[AVAILABLE DATA]

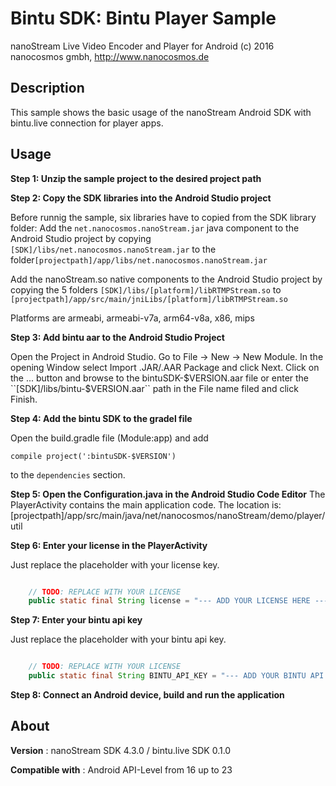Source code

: # Bintu SDK: Bintu Player Sample

nanoStream Live Video Encoder and Player for Android
(c) 2016 nanocosmos gmbh, http://www.nanocosmos.de

## Description

This sample shows the basic usage of the nanoStream Android SDK with bintu.live connection for player apps.

## Usage

**Step 1: Unzip the sample project to the desired project path**

**Step 2: Copy the SDK libraries into the Android Studio project**

Before runnig the sample, six libraries have to copied from the SDK library folder:
Add the ``net.nanocosmos.nanoStream.jar`` java component to the Android Studio project by copying ``[SDK]/libs/net.nanocosmos.nanoStream.jar`` to the folder``[projectpath]/app/libs/net.nanocosmos.nanoStream.jar``

Add the nanoStream.so native components to the Android Studio project by copying the 5 folders  ``[SDK]/libs/[platform]/libRTMPStream.so`` to  
``[projectpath]/app/src/main/jniLibs/[platform]/libRTMPStream.so``

Platforms are armeabi, armeabi-v7a, arm64-v8a, x86, mips

**Step 3: Add bintu aar to the Android Studio Project**

Open the Project in Android Studio. Go to File -> New -> New Module.
In the opening Window select Import .JAR/.AAR Package and click Next.
Click on the ... button and browse to the bintuSDK-$VERSION.aar file or enter the ``[SDK]/libs/bintu-$VERSION.aar`` path in the File name filed and click Finish.

**Step 4: Add the bintu SDK to the gradel file**

Open the build.gradle file (Module:app) and add
```
compile project(':bintuSDK-$VERSION')
```
to the `dependencies` section.

**Step 5: Open the Configuration.java in the Android Studio Code Editor**
The PlayerActivity contains the main application code. The location is:  
[projectpath]/app/src/main/java/net/nanocosmos/nanoStream/demo/player/util

**Step 6: Enter your license in the PlayerActivity**

Just replace the placeholder with your license key.
```java

    // TODO: REPLACE WITH YOUR LICENSE
    public static final String license = "--- ADD YOUR LICENSE HERE ---";
```

**Step 7: Enter your bintu api key**

Just replace the placeholder with your bintu api key.
```java

    // TODO: REPLACE WITH YOUR LICENSE
    public static final String BINTU_API_KEY = "--- ADD YOUR BINTU API KEY HERE ---";
```

**Step 8: Connect an Android device, build and run the application**

## About

**Version** : nanoStream SDK 4.3.0 / bintu.live SDK 0.1.0

**Compatible with** : Android API-Level from 16 up to 23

[/AVAILABLE DATA]

- WORK REQUIRED: Give back all of the entries verbatim, but without pictures.

- WRITTEN RESPONSE:
Source code

: # Bintu SDK: Bintu Player Sample

nanoStream Live Video Encoder and Player for Android
(c) 2016 nanocosmos gmbh, http://www.nanocosmos.de

## Description

This sample shows the basic usage of the nanoStream Android SDK with bintu.live connection for player apps.

## Usage

**Step 1: Unzip the sample project to the desired project path**

**Step 2: Copy the SDK libraries into the Android Studio project**

Before runnig the sample, six libraries have to copied from the SDK library folder:
Add the ``net.nanocosmos.nanoStream.jar`` java component to the Android Studio project by copying ``[SDK]/libs/net.nanocosmos.nanoStream.jar`` to the folder``[projectpath]/app/libs/net.nanocosmos.nanoStream.jar``

Add the nanoStream.so native components to the Android Studio project by copying the 5 folders  ``[SDK]/libs/[platform]/libRTMPStream.so`` to  
``[projectpath]/app/src/main/jniLibs/[platform]/libRTMPStream.so``

Platforms are armeabi, armeabi-v7a, arm64-v8a, x86, mips

**Step 3: Add bintu aar to the Android Studio Project**

Open the Project in Android Studio. Go to File -> New -> New Module.
In the opening Window select Import .JAR/.AAR Package and click Next.
Click on the ... button and browse to the bintuSDK-$VERSION.aar file or enter the ``[SDK]/libs/bintu-$VERSION.aar`` path in the File name filed and click Finish.

**Step 4: Add the bintu SDK to the gradel file**

Open the build.gradle file (Module:app) and add
```
compile project(':bintuSDK-$VERSION')
```
to the `dependencies` section.

**Step 5: Open the Configuration.java in the Android Studio Code Editor**
The PlayerActivity contains the main application code. The location is:  
[projectpath]/app/src/main/java/net/nanocosmos/nanoStream/demo/player/util

**Step 6: Enter your license in the PlayerActivity**

Just replace the placeholder with your license key.
```java

    // TODO: REPLACE WITH YOUR LICENSE
    public static final String license = "--- ADD YOUR LICENSE HERE ---";
```

**Step 7: Enter your bintu api key**

Just replace the placeholder with your bintu api key.
```java

    // TODO: REPLACE WITH YOUR LICENSE
    public static final String BINTU_API_KEY = "--- ADD YOUR BINTU API KEY HERE ---";
```

**Step 8: Connect an Android device, build and run the application**

## About

**Version** : nanoStream SDK 4.3.0 / bintu.live SDK 0.1.0

**Compatible with** : Android API-Level from 16 up to 23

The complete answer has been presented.